Anschließend diskutierten beide Referent:innen mit den Teilnehmenden und beantworteten Fragen. Mehrere Beiträge drehten sich um die Punkte, inwiefern es sich bei den aufgezeigten Problemen um grundsätzliche gesamtgesellschaftliche Probleme der Ungleichheit handele und was konkret geschehen könne, um die Situation von benachteiligten Kindern und Jugendlichen zu verbessern. Ein Teilnehmer wies z.B. auf die schwierige finanzielle Situation vieler Bildungseinrichtungen hin. Prof. Bürgin erklärte, dass aus ihrer Sicht Bildungsgerechtigkeit nur einhergehend mit gesamtgesellschaftlicher Gerechtigkeit möglich sein und sprach sich in der Diskussion dafür aus, mehr Formate zur Partizipation von Jugendlichen zu schaffen.

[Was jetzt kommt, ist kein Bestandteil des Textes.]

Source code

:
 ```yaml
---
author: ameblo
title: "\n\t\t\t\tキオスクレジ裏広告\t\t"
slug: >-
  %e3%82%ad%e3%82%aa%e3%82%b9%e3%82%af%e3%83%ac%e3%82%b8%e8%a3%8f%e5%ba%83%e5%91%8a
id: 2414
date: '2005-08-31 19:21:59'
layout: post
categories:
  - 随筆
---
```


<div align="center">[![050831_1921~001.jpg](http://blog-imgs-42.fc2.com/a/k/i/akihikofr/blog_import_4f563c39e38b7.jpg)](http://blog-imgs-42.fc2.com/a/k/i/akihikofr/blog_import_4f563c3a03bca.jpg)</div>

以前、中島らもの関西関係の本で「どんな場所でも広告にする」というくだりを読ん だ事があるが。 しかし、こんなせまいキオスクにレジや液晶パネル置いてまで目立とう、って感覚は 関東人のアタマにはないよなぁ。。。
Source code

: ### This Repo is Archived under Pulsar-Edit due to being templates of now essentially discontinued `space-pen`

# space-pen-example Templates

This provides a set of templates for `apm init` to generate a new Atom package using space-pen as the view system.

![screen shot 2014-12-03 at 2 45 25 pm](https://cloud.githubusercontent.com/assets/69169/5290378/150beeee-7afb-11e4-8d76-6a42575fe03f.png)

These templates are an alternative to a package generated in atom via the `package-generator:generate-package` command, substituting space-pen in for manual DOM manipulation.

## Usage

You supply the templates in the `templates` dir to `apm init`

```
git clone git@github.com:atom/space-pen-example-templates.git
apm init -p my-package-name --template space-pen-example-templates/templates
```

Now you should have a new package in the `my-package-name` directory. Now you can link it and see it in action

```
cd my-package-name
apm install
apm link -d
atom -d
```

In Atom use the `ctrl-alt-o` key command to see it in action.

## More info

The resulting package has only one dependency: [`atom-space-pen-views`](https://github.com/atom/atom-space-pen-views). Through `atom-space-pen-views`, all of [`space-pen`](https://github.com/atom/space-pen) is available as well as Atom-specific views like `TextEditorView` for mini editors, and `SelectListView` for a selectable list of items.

Die Darmstädter Demokratiereihe 2020 wird im Rahmen des Bundesprogramms „Demokratie leben!“ von der Darmstädter Partnerschaft für Demokratie durchgeführt. Im Fokus der Reihe stehen Ursachen und Wirkungen demokratiefeindlicher Tendenzen und die damit verbundenen Herausforderungen für die Kinder- und Jugendarbeit, Bildungseinrichtungen, aber auch für Politik und Gesellschaft in der Wissenschaftsstadt Darmstadt.